The river foams like mad from last night’s storm.
I scull along the sandstone cliffs, the only gorge for the entire Mississippi.
Every dawn, I row ten thousand meters through the Twin Cities, my daily meditation with eagles, turtles, fox, sky, and water, along the National Park.
The river runs fast. Driftwoods float by, bottles, cans, plastic bags, cushions.
My blade hits something. The handle jumps out of my hand. My boat tips to the right, and suddenly I’m in the river.
The current is fast, rushing towards the Ford dam. I have 3 minutes to flip the boat over, get my ass back on, and row away from the fall off, all the while treading the river.
No one is around.

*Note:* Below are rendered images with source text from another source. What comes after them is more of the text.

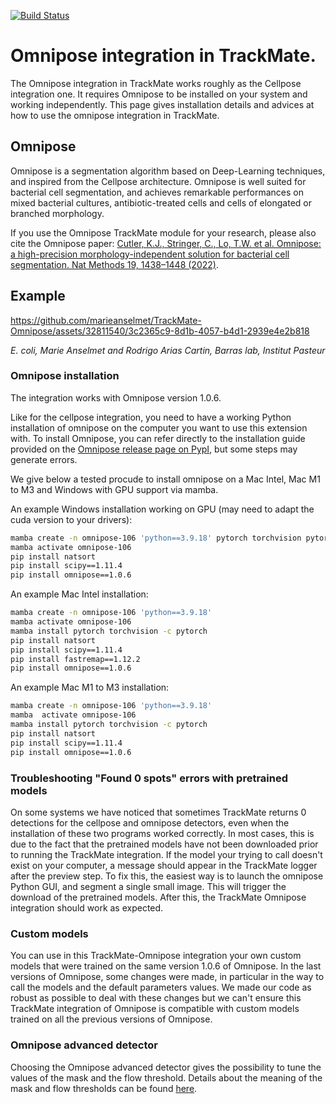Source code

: [![Build Status](https://github.com/trackmate-sc/TrackMate-Cellpose/actions/workflows/build.yml/badge.svg)](https://github.com/trackmate-sc/TrackMate-Cellpose/actions/workflows/build.yml)

# Omnipose integration in TrackMate.

The Omnipose integration in TrackMate works roughly as the Cellpose integration one. 
It requires Omnipose to be installed on your system and working independently. This page gives installation details and advices at how to use the omnipose integration in TrackMate.

## Omnipose
Omnipose is a segmentation algorithm based on Deep-Learning techniques, and inspired from the Cellpose architecture. Omnipose is well suited for bacterial cell segmentation, and achieves remarkable performances on mixed bacterial cultures, antibiotic-treated cells and cells of elongated or branched morphology.

If you use the Omnipose TrackMate module for your research, please also cite the Omnipose paper:
[Cutler, K.J., Stringer, C., Lo, T.W. et al. Omnipose: a high-precision morphology-independent solution for bacterial cell segmentation. Nat Methods 19, 1438–1448 (2022)](https://www.nature.com/articles/s41592-022-01639-4).



## Example
https://github.com/marieanselmet/TrackMate-Omnipose/assets/32811540/3c2365c9-8d1b-4057-b4d1-2939e4e2b818

*E. coli, Marie Anselmet and Rodrigo Arias Cartin, Barras lab, Institut Pasteur*


### Omnipose installation

The integration works with Omnipose version 1.0.6.

Like for the cellpose integration, you need to have a working Python installation of omnipose on the computer you want to use this extension with.
To install Omnipose, you can refer directly to the installation guide provided on the [Omnipose release page on PypI](https://pypi.org/project/omnipose/), but some steps may generate errors.

We give below a tested procude to install omnipose on a Mac Intel, Mac M1 to M3 and Windows with GPU support via mamba. 

An example Windows installation working on GPU (may need to adapt the cuda version to your drivers):
```sh
mamba create -n omnipose-106 'python==3.9.18' pytorch torchvision pytorch-cuda=11.8 -c pytorch -c nvidia -y
mamba activate omnipose-106
pip install natsort
pip install scipy==1.11.4
pip install omnipose==1.0.6
```

An example Mac Intel installation:
```sh
mamba create -n omnipose-106 'python==3.9.18'
mamba activate omnipose-106
mamba install pytorch torchvision -c pytorch
pip install natsort
pip install scipy==1.11.4
pip install fastremap==1.12.2
pip install omnipose==1.0.6
```

An example Mac M1 to M3 installation:
```sh
mamba create -n omnipose-106 'python==3.9.18' 
mamba  activate omnipose-106 
mamba install pytorch torchvision -c pytorch
pip install natsort
pip install scipy==1.11.4
pip install omnipose==1.0.6
```

### Troubleshooting "Found 0 spots" errors with pretrained models

On some systems we have noticed that sometimes TrackMate returns 0 detections for the cellpose and omnipose detectors, even when the installation of these two programs worked correctly.
In most cases, this is due to the fact that the pretrained models have not been downloaded prior to running the TrackMate integration. If the model your trying to call doesn't exist on your computer, a message should appear in the TrackMate logger after the preview step.
To fix this, the easiest way is to launch the omnipose Python GUI, and segment a single small image.
This will trigger the download of the pretrained models.
After this, the TrackMate Omnipose integration should work as expected.

### Custom models

You can use in this TrackMate-Omnipose integration your own custom models that were trained on the same version 1.0.6 of Omnipose. 
In the last versions of Omnipose, some changes were made, in particular in the way to call the models and the default parameters values. We made our code as robust as possible to deal with these changes but we can't ensure this TrackMate integration of Omnipose is compatible with custom models trained on all the previous versions of Omnipose.

### Omnipose advanced detector

Choosing the Omnipose advanced detector gives the possibility to tune the values of the mask and the flow threshold.
Details about the meaning of the mask and flow thresholds can be found [here](https://omnipose.readthedocs.io/settings.html).
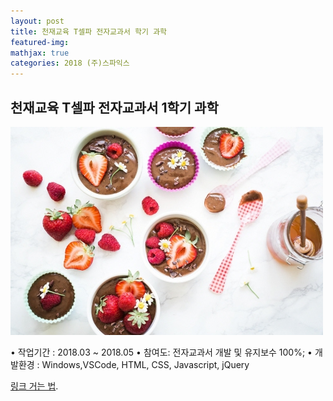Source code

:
 ```yaml
---
layout: post
title: 천재교육 T셀파 전자교과서 학기 과학
featured-img:
mathjax: true
categories: 2018 (주)스파익스
---
```


## 천재교육 T셀파 전자교과서 1학기 과학

![00pudding](/images/00pudding.jpg)

• 작업기간 : 2018.03 ~ 2018.05
• 참여도: 전자교과서 개발 및 유지보수 100%;
• 개발환경 : Windows,VSCode, HTML, CSS, Javascript, jQuery

[링크 거는 법](https://pages.github.com).

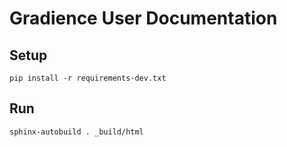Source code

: # Gradience User Documentation

## Setup

```
pip install -r requirements-dev.txt
```

## Run

```
sphinx-autobuild . _build/html
```
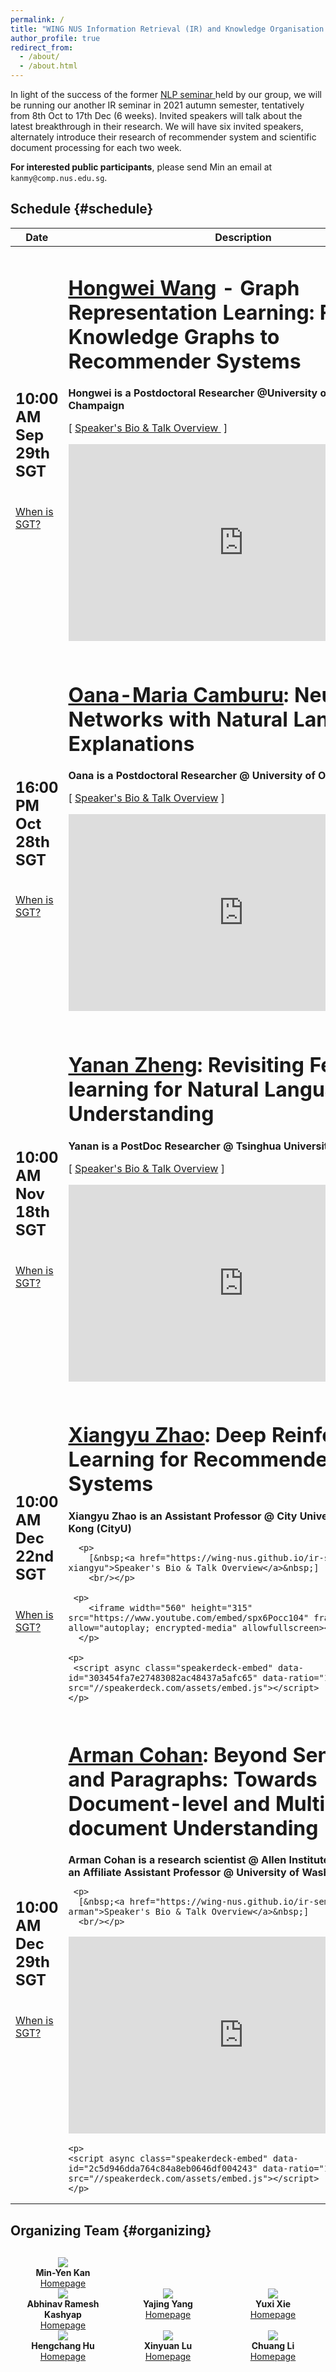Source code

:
 ```yaml
---
permalink: /
title: "WING NUS Information Retrieval (IR) and Knowledge Organisation (KO) Seminar"
author_profile: true
redirect_from:
  - /about/
  - /about.html
---
```

In light of the success of the former <a href="https://wing-nus.github.io/nlp-seminar/"> NLP seminar </a> held by our group, we will be running our another IR seminar in 2021 autumn semester, tentatively from 8th Oct to 17th Dec (6 weeks). Invited speakers will talk about the latest breakthrough in their research. We will have six invited speakers, alternately introduce their research of recommender system and scientific document processing for each two week.

**For interested public participants**, please send Min an email at ```kanmy@comp.nus.edu.sg```.

## Schedule  {#schedule}

<!-- **The schedule below is preliminary (last updated 15th May 2021)**. We may make slight changes on the timing and talk details. --> 

<table class="table table-striped">
<thead class="thead-inverse"><tr><th>Date</th><th width="70%">Description</th></tr></thead>
<tbody>
<!-- Support Staff ********************************** 
  Use this first row as an exemplar.  You can get the Youtube offsets for each segment by using the share button and checking the "start at" checkbox and then pasting it.  The t parameter is the number of second from the start of the video.
 ************************************************** -->
<tr>
  <td><h2>10:00 AM Sep 29th SGT</h2><br/><a href="https://www.timeanddate.com/time/zones/sgt">When is SGT?</a>
  </td>

  <td>
      <h1><a href="https://hongweiw.net/">Hongwei Wang</a> - Graph Representation Learning: From Knowledge Graphs to Recommender Systems</h1>
      <strong>Hongwei is a Postdoctoral Researcher @University of Illinois Urbana-Champaign</strong> 
        <p>
          [&nbsp;<a href="https://wing-nus.github.io/ir-seminar/speaker-hongwei">Speaker's Bio & Talk Overview </a>&nbsp;]
        </p>
      
      
<p>
    <iframe width="560" height="315" src="https://www.youtube.com/embed/fC8HfepCDgE" frameborder="0" allow="autoplay; encrypted-media" allowfullscreen></iframe>
  </p>
  <p>
    <script async class="speakerdeck-embed" data-id="701ed3acf1cf49399289c25261c421f6" data-ratio="1.33333333333333" src="//speakerdeck.com/assets/embed.js"></script>
  </p>
  </td>

  </tr>

<tr>
  <td><h2>16:00 PM Oct 28th SGT<br/></h2><br/><a href="https://www.timeanddate.com/time/zones/sgt">When is SGT?</a>
  </td>

  <td>
        <h1><a href="https://www.cs.ox.ac.uk/people/oana-maria.camburu/">Oana-Maria Camburu</a>: Neural Networks with Natural Language Explanations</h1>
        <strong>Oana is a Postdoctoral Researcher @ University of Oxford</strong> 
      <p>
        [&nbsp;<a href="https://wing-nus.github.io/ir-seminar/speaker-oana">Speaker's Bio & Talk Overview</a>&nbsp;]
      </p>
      <p>
      <iframe width="560" height="315" src="https://www.youtube.com/embed/-bopzFou7jQ" frameborder="0" allow="autoplay; encrypted-media" allowfullscreen></iframe>
    </p>
      <p>
      <script async class="speakerdeck-embed" data-id="10ed0f26ff934922b23779e03f0d1b70" data-ratio="1.77777777777778" src="//speakerdeck.com/assets/embed.js"></script>
      </p>

  </td>
</tr>


<tr>
  <td><h2>10:00 AM Nov 18th SGT<br/></h2><br/><a href="https://www.timeanddate.com/time/zones/sgt">When is SGT?</a>
  </td>

  <td>
    <h1><a href="https://zheng-yanan.github.io/">Yanan Zheng</a>: Revisiting Few-Shot learning for Natural Language Understanding</h1>
      <strong>Yanan is a PostDoc Researcher @ Tsinghua University</strong> 
    <p>
      [&nbsp;<a href="https://wing-nus.github.io/ir-seminar/speaker-yanan">Speaker's Bio & Talk Overview</a>&nbsp;]
    </p>

    
  <p>
      <iframe width="560" height="315" src="https://www.youtube.com/embed/HppFsw9E50M" frameborder="0" allow="autoplay; encrypted-media" allowfullscreen></iframe>
  </p>

  <p>
      <script async class="speakerdeck-embed" data-id="45c50b2869224efab5c8904f270907b1" data-ratio="1.77777777777778" src="//speakerdeck.com/assets/embed.js"></script>
  </p>


  </td>
  </tr>


  <tr>
  <td><h2>10:00 AM Dec 22nd SGT<br/></h2><br/><a href="https://www.timeanddate.com/time/zones/sgt">When is SGT?</a>
  </td>
  <td>
      <h1><a href="https://zhaoxyai.github.io/">Xiangyu Zhao</a>: Deep Reinforcement Learning for Recommender Systems</h1>
      <strong>Xiangyu Zhao is an Assistant Professor @ City University of Hong Kong (CityU)</strong> 

      <p>
        [&nbsp;<a href="https://wing-nus.github.io/ir-seminar/speaker-xiangyu">Speaker's Bio & Talk Overview</a>&nbsp;]
        <br/></p> 

     <p>
        <iframe width="560" height="315" src="https://www.youtube.com/embed/spx6Pocc104" frameborder="0" allow="autoplay; encrypted-media" allowfullscreen></iframe>
      </p>

    <p>
     <script async class="speakerdeck-embed" data-id="303454fa7e27483082ac48437a5afc65" data-ratio="1.77777777777778" src="//speakerdeck.com/assets/embed.js"></script>
    </p> 
  </td>
  </tr>


  <tr>
  <td><h2>10:00 AM Dec 29th SGT<br/></h2><br/><a href="https://www.timeanddate.com/time/zones/sgt">When is SGT?</a>
  </td>
  <td>
      <h1><a href="http://armancohan.com/">Arman Cohan</a>: Beyond Sentences and Paragraphs: Towards Document-level and Multi-document Understanding</h1>
      <strong>Arman Cohan is a research scientist @ Allen Institute for AI (AI2) and an Affiliate Assistant Professor @ University of Washington(UW)</strong> 

     <p>
      [&nbsp;<a href="https://wing-nus.github.io/ir-seminar/speaker-arman">Speaker's Bio & Talk Overview</a>&nbsp;]
      <br/></p> 

  <p>
      <iframe width="560" height="315" src="https://www.youtube.com/embed/IMRgFS7GKB0" frameborder="0" allow="autoplay; encrypted-media" allowfullscreen></iframe>
    </p>

    <p>
    <script async class="speakerdeck-embed" data-id="2c5d946dda764c84a8eb0646df004243" data-ratio="1.77777777777778" src="//speakerdeck.com/assets/embed.js"></script>
    </p> 
  </td>
  </tr>
  
  <tr>
  </tr>
</tbody></table>

## Organizing Team {#organizing}
<div style="text-align:center; display:grid; grid-template-columns: 1fr 1fr 1fr; margin-top:30px;">

<div class="tutor__profile">
  <img src="images/min.jpg"/><BR/>
  <strong>Min-Yen Kan</strong>
  <BR/>
 <A HREF="https://www.comp.nus.edu.sg/~kanmy/">Homepage</A><BR/>
</div>

<div></div>
<div></div>
<div class="tutor__profile">
  <img src="images/abhinav.jpg"/><BR/>
  <strong>Abhinav Ramesh Kashyap</strong>
  <BR/>
  <A HREF="https://abhinavkashyap.io/">Homepage</A><BR/>
</div>

<div class="tutor__profile">
  <img src="images/yajing.jpg"/><BR/>
  <strong>Yajing Yang</strong>
  <BR/>
  <A HREF="#">Homepage</A><BR/>
</div>

<div class="tutor__profile">
  <img src="images/yuxi.jpg"/><BR/>
  <strong>Yuxi Xie</strong>
  <BR/>
  <A HREF="https://scholar.google.com/citations?user=LNLECx0AAAAJ">Homepage</A><BR/>
</div>



<div class="tutor__profile">
  <img src="images/hengchang.jpg"/><BR/>
  <strong>Hengchang Hu</strong>
  <BR/>
  <A HREF="https://holdenhu.github.io/">Homepage</A><BR/>
</div>

<div class="tutor__profile">
  <img src="images/xinyuan.jpg"/><BR/>
  <strong>Xinyuan Lu</strong>
  <BR/>
  <A HREF="https://github.com/XinyuanLu00">Homepage</A><BR/>
</div>


<div class="tutor__profile">
  <img src="images/lichuang.jpg"/><BR/>
  <strong>Chuang Li</strong>
  <BR/>
  <A HREF="https://lichuangnus.github.io/">Homepage</A><BR/>
</div>

</div>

It’s almost impossible to get back to a single scull alone.
My other option is to swim and push the boat to the shore.
I hang onto the bow. “Never ever let go of your boat. It’s your lifeline!” is the first thing my coach barked at me. Rowers can’t row wearing lifejackets. When they flip, they’re on their own saving themselves, unless there’s a coach boat nearby.
My boat spins. Something hits the stern, big and weighty, then hits my temple, sharp. I turn. A giant carp, belly up, fins stretching like paddles, its stench choking my breath. I almost lose my grip on the boat. In its open jaw, a hook deep in its throat, fish line entangled around its teeth, its body tattered like a battle flag, its white eyes staring at me.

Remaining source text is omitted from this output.